PROBLEM REQUIREMENTS
Retype each of the records below exactly, leaving the pictures out.

(Data records)
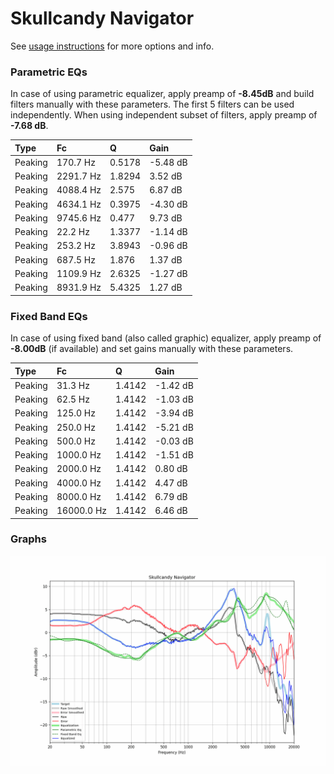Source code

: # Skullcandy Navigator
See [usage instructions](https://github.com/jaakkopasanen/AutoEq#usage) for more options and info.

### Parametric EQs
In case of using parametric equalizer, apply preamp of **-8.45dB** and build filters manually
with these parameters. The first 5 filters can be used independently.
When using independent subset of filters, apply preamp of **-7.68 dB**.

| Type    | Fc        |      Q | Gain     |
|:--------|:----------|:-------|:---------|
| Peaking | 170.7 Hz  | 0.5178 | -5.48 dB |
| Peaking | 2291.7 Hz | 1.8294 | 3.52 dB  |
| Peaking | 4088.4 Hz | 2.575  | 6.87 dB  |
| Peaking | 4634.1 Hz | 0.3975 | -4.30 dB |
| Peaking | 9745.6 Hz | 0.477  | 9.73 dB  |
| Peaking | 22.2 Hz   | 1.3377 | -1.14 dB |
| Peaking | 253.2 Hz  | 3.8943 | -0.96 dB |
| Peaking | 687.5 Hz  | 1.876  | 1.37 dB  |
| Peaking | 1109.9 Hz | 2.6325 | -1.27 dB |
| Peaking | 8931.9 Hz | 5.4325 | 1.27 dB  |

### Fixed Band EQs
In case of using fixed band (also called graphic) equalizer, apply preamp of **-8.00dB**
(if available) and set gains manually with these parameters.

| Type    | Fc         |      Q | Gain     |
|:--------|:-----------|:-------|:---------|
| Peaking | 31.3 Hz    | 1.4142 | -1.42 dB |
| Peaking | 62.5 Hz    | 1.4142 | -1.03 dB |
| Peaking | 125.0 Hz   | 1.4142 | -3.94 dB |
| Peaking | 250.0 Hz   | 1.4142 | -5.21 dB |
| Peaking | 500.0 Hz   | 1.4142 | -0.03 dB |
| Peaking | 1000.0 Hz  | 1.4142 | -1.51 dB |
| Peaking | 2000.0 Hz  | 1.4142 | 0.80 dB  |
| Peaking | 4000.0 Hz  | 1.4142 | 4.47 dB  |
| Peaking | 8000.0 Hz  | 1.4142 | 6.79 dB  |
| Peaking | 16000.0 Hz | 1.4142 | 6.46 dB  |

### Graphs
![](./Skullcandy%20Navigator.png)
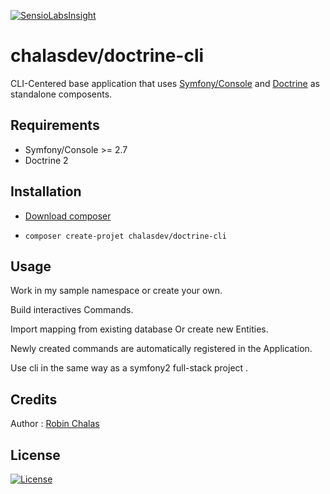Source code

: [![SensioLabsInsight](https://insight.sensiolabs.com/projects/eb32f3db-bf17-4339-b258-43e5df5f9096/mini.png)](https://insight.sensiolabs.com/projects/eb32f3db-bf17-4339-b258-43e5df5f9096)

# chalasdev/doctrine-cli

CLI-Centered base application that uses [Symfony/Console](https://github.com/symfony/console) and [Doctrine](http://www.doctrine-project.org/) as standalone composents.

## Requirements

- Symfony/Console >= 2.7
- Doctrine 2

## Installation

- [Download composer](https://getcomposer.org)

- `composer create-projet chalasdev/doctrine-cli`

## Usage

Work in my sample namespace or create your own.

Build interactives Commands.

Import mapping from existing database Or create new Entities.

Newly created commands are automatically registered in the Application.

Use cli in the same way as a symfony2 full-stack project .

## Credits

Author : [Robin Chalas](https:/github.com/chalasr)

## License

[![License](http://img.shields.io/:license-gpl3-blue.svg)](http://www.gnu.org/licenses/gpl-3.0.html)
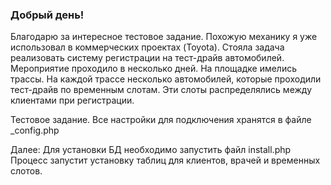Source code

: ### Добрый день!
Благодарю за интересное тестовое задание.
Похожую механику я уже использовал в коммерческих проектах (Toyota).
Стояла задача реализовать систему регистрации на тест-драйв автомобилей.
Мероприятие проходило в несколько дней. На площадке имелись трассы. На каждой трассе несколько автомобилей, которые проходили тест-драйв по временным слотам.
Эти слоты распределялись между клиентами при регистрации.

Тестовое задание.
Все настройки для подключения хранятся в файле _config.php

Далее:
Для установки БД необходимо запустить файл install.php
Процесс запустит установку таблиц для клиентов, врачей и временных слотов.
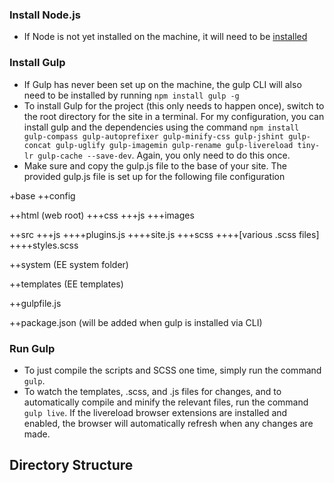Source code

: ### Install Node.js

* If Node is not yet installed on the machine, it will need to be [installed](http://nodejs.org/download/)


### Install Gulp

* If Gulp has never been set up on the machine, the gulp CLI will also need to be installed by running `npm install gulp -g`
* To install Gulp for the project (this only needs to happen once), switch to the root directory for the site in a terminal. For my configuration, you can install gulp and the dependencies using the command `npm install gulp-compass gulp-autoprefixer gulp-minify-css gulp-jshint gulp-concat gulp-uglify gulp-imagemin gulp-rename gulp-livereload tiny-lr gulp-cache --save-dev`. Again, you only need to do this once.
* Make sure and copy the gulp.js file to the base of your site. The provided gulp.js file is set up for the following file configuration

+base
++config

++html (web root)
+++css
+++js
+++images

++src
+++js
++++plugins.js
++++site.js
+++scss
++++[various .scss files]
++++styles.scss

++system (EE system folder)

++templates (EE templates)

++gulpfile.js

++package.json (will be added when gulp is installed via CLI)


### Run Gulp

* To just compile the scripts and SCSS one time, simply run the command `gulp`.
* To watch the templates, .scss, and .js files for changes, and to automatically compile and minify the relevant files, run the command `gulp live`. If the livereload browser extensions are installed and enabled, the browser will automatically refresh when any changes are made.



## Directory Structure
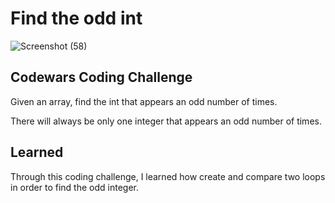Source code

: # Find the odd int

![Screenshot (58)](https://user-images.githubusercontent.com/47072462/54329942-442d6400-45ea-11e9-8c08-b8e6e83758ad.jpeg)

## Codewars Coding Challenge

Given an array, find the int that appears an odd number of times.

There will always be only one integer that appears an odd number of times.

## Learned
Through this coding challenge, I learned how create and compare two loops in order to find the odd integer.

OUTPUT FOR THIS TASK
Source code

: # Skullcandy Navigator
See [usage instructions](https://github.com/jaakkopasanen/AutoEq#usage) for more options and info.

### Parametric EQs
In case of using parametric equalizer, apply preamp of **-8.45dB** and build filters manually
with these parameters. The first 5 filters can be used independently.
When using independent subset of filters, apply preamp of **-7.68 dB**.

| Type    | Fc        |      Q | Gain     |
|:--------|:----------|:-------|:---------|
| Peaking | 170.7 Hz  | 0.5178 | -5.48 dB |
| Peaking | 2291.7 Hz | 1.8294 | 3.52 dB  |
| Peaking | 4088.4 Hz | 2.575  | 6.87 dB  |
| Peaking | 4634.1 Hz | 0.3975 | -4.30 dB |
| Peaking | 9745.6 Hz | 0.477  | 9.73 dB  |
| Peaking | 22.2 Hz   | 1.3377 | -1.14 dB |
| Peaking | 253.2 Hz  | 3.8943 | -0.96 dB |
| Peaking | 687.5 Hz  | 1.876  | 1.37 dB  |
| Peaking | 1109.9 Hz | 2.6325 | -1.27 dB |
| Peaking | 8931.9 Hz | 5.4325 | 1.27 dB  |

### Fixed Band EQs
In case of using fixed band (also called graphic) equalizer, apply preamp of **-8.00dB**
(if available) and set gains manually with these parameters.

| Type    | Fc         |      Q | Gain     |
|:--------|:-----------|:-------|:---------|
| Peaking | 31.3 Hz    | 1.4142 | -1.42 dB |
| Peaking | 62.5 Hz    | 1.4142 | -1.03 dB |
| Peaking | 125.0 Hz   | 1.4142 | -3.94 dB |
| Peaking | 250.0 Hz   | 1.4142 | -5.21 dB |
| Peaking | 500.0 Hz   | 1.4142 | -0.03 dB |
| Peaking | 1000.0 Hz  | 1.4142 | -1.51 dB |
| Peaking | 2000.0 Hz  | 1.4142 | 0.80 dB  |
| Peaking | 4000.0 Hz  | 1.4142 | 4.47 dB  |
| Peaking | 8000.0 Hz  | 1.4142 | 6.79 dB  |
| Peaking | 16000.0 Hz | 1.4142 | 6.46 dB  |

### Graphs
![](./Skullcandy%20Navigator.png)
Source code

: [![SensioLabsInsight](https://insight.sensiolabs.com/projects/eb32f3db-bf17-4339-b258-43e5df5f9096/mini.png)](https://insight.sensiolabs.com/projects/eb32f3db-bf17-4339-b258-43e5df5f9096)

# chalasdev/doctrine-cli

CLI-Centered base application that uses [Symfony/Console](https://github.com/symfony/console) and [Doctrine](http://www.doctrine-project.org/) as standalone composents.

## Requirements

- Symfony/Console >= 2.7
- Doctrine 2

## Installation

- [Download composer](https://getcomposer.org)

- `composer create-projet chalasdev/doctrine-cli`

## Usage

Work in my sample namespace or create your own.

Build interactives Commands.

Import mapping from existing database Or create new Entities.

Newly created commands are automatically registered in the Application.

Use cli in the same way as a symfony2 full-stack project .

## Credits

Author : [Robin Chalas](https:/github.com/chalasr)

## License

[![License](http://img.shields.io/:license-gpl3-blue.svg)](http://www.gnu.org/licenses/gpl-3.0.html)
Source code

: ### Добрый день!
Благодарю за интересное тестовое задание.
Похожую механику я уже использовал в коммерческих проектах (Toyota).
Стояла задача реализовать систему регистрации на тест-драйв автомобилей.
Мероприятие проходило в несколько дней. На площадке имелись трассы. На каждой трассе несколько автомобилей, которые проходили тест-драйв по временным слотам.
Эти слоты распределялись между клиентами при регистрации.

Тестовое задание.
Все настройки для подключения хранятся в файле _config.php

Далее:
Для установки БД необходимо запустить файл install.php
Процесс запустит установку таблиц для клиентов, врачей и временных слотов.
Source code

: ### Install Node.js

* If Node is not yet installed on the machine, it will need to be [installed](http://nodejs.org/download/)


### Install Gulp

* If Gulp has never been set up on the machine, the gulp CLI will also need to be installed by running `npm install gulp -g`
* To install Gulp for the project (this only needs to happen once), switch to the root directory for the site in a terminal. For my configuration, you can install gulp and the dependencies using the command `npm install gulp-compass gulp-autoprefixer gulp-minify-css gulp-jshint gulp-concat gulp-uglify gulp-imagemin gulp-rename gulp-livereload tiny-lr gulp-cache --save-dev`. Again, you only need to do this once.
* Make sure and copy the gulp.js file to the base of your site. The provided gulp.js file is set up for the following file configuration

+base
++config

++html (web root)
+++css
+++js
+++images

++src
+++js
++++plugins.js
++++site.js
+++scss
++++[various .scss files]
++++styles.scss

++system (EE system folder)

++templates (EE templates)

++gulpfile.js

++package.json (will be added when gulp is installed via CLI)


### Run Gulp

* To just compile the scripts and SCSS one time, simply run the command `gulp`.
* To watch the templates, .scss, and .js files for changes, and to automatically compile and minify the relevant files, run the command `gulp live`. If the livereload browser extensions are installed and enabled, the browser will automatically refresh when any changes are made.



## Directory Structure
Source code

: # Find the odd int

![Screenshot (58)](https://user-images.githubusercontent.com/47072462/54329942-442d6400-45ea-11e9-8c08-b8e6e83758ad.jpeg)

## Codewars Coding Challenge

Given an array, find the int that appears an odd number of times.

There will always be only one integer that appears an odd number of times.

## Learned
Through this coding challenge, I learned how create and compare two loops in order to find the odd integer.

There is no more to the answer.